John Allis

Personal information
- Full name: John Cotton Allis
- Born: May 31, 1942 (age 82) Boston, Massachusetts, U.S.
- Height: 5 ft 8+1⁄2 in (174 cm)
- Weight: 148 lb (67 kg)

Team information
- Discipline: Road
- Role: Rider

Amateur teams
- 0: Century Road Club
- 1964: ACBB

= John Allis =

American cyclist

John Cotton Allis (born May 31, 1942) is an American cyclist who entered into international road cycling competition in the 1960s. He was one of the strongest competitive cyclists in the United States in the early 1970s, winning the United States National Road Race Championships in 1974. He is an inductee of the United States Bicycling Hall of Fame.

==Biography==
Born in Boston, Massachusetts, Allis began racing while a student at Princeton University, and had not yet graduated when he led three of his Princeton teammates to compete in the world road championships in Ronse, Belgium. The team performed poorly in the road race, but better in the time trial, where they took 20th place. This was the first American presence in international cycling competition since the era of Major Taylor.

Allis stayed to race in Europe when his teammates returned to the United States, signing on as a category 1 amateur with the Paris club, AC Boulogne-Billancourt (ACBB). He was the first English speaker to ride for the team.

Despite the skepticism of French cycling enthusiasts, who informed him that Americans were biologically unfit to compete, Allis did achieve victories, including Paris to Cayeux-sur-Mer in 1964. The team was so surprised to see their American rider win that they had to scramble to find him a clean jersey to wear on the podium; he had been given the worst one in the shop. His victory was covered in L'Équipe and mentioned in The New York Times.

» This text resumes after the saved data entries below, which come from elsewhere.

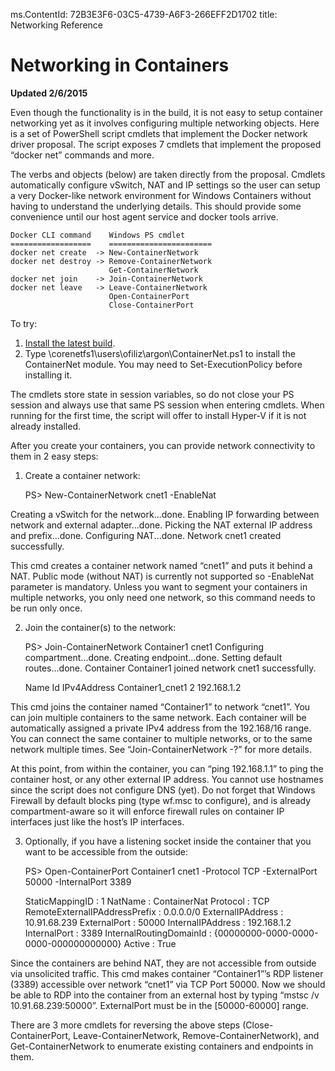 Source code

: ms.ContentId: 72B3E3F6-03C5-4739-A6F3-266EFF2D1702
title: Networking Reference


# Networking in Containers #

**Updated 2/6/2015**

Even though the functionality is in the build, it is not easy to setup container networking yet as it involves configuring multiple networking objects.
Here is a set of PowerShell script cmdlets that implement the Docker network driver proposal. The script exposes 7 cmdlets that implement the proposed “docker net” commands and more.

The verbs and objects (below) are taken directly from the proposal. Cmdlets automatically configure vSwitch, NAT and IP settings so the user can setup a very Docker-like network environment for Windows Containers without having to understand the underlying details. This should provide some convenience until our host agent service and docker tools arrive.


	Docker CLI command    Windows PS cmdlet
	==================    =======================
	docker net create  -> New-ContainerNetwork
	docker net destroy -> Remove-ContainerNetwork
	                      Get-ContainerNetwork
	docker net join    -> Join-ContainerNetwork
	docker net leave   -> Leave-ContainerNetwork
	                      Open-ContainerPort
	                      Close-ContainerPort

To try:
1. [Install the latest build](..\quick_start\run_local).
2. Type \\corenetfs1\users\ofiliz\argon\ContainerNet.ps1 to install the ContainerNet module. You may need to Set-ExecutionPolicy before installing it.

The cmdlets store state in session variables, so do not close your PS session and always use that same PS session when entering cmdlets. When running for the first time, the script will offer to install Hyper-V if it is not already installed.


After you create your containers, you can provide network connectivity to them in 2 easy steps:

1. Create a container network:

	PS> New-ContainerNetwork cnet1 -EnableNat

Creating a vSwitch for the network...done.
Enabling IP forwarding between network and external adapter...done.
Picking the NAT external IP address and prefix...done.
Configuring NAT...done.
Network cnet1 created successfully.

This cmd creates a container network named “cnet1” and puts it behind a NAT. Public mode (without NAT) is currently not supported so -EnableNat parameter is mandatory. Unless you want to segment your containers in multiple networks, you only need one network, so this command needs to be run only once.

2. Join the container(s) to the network:

	PS> Join-ContainerNetwork Container1 cnet1
	Configuring compartment...done.
	Creating endpoint...done.
	Setting default routes...done.
	Container Container1 joined network cnet1 successfully.

	Name                                                                         Id IPv4Address
	Container1_cnet1                                                              2 192.168.1.2

This cmd joins the container named “Container1” to network “cnet1”. You can join multiple containers to the same network. Each container will be automatically assigned a private IPv4 address from the 192.168/16 range. You can connect the same container to multiple networks, or to the same network multiple times. See “Join-ContainerNetwork -?” for more details.

At this point, from within the container, you can “ping 192.168.1.1” to ping the container host, or any other external IP address. You cannot use hostnames since the script does not configure DNS (yet). Do not forget that Windows Firewall by default blocks ping (type wf.msc to configure), and is already compartment-aware so it will enforce firewall rules on container IP interfaces just like the host’s IP interfaces.

3. Optionally, if you have a listening socket inside the container that you want to be accessible from the outside: 

	PS> Open-ContainerPort Container1 cnet1 -Protocol TCP -ExternalPort 50000 -InternalPort 3389
	
	StaticMappingID               : 1
	NatName                       : ContainerNat
	Protocol                      : TCP
	RemoteExternalIPAddressPrefix : 0.0.0.0/0
	ExternalIPAddress             : 10.91.68.239
	ExternalPort                  : 50000
	InternalIPAddress             : 192.168.1.2
	InternalPort                  : 3389
	InternalRoutingDomainId       : {00000000-0000-0000-0000-000000000000}
	Active                        : True

Since the containers are behind NAT, they are not accessible from outside via unsolicited traffic. This cmd makes container “Container1”’s RDP listener (3389) accessible over network “cnet1” via TCP Port 50000. Now we should be able to RDP into the container from an external host by typing “mstsc /v 10.91.68.239:50000”. ExternalPort must be in the [50000-60000] range.

There are 3 more cmdlets for reversing the above steps (Close-ContainerPort, Leave-ContainerNetwork, Remove-ContainerNetwork), and Get-ContainerNetwork to enumerate existing containers and endpoints in them.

Allis returned home to complete his Princeton degree. In the fall of his senior year, he participated in the 1964 Olympics in Tokyo, the first of three Games he competed in. After placing fourth in trials in Central Park, he was selected for the men's individual road race, but was under academic probation and the school almost declined to allow him to attend. However, somebody pointed out to the administration that Harvard and Yale each had two Olympians that year and that, without Allis, Princeton would have had only one (Bill Bradley). Allis produced the best American result in the event that year, 70th out of 126 riders. In the spring of 1965, he placed second in the national collegiate road championship. Allis also raced in the team time trial in the 1968 Olympics in Mexico City and the road race at the 1972 Olympics in Munich, where he took 63rd. In 2005, Allis said that his failure to gain success at the Olympics was the biggest disappointment of his career.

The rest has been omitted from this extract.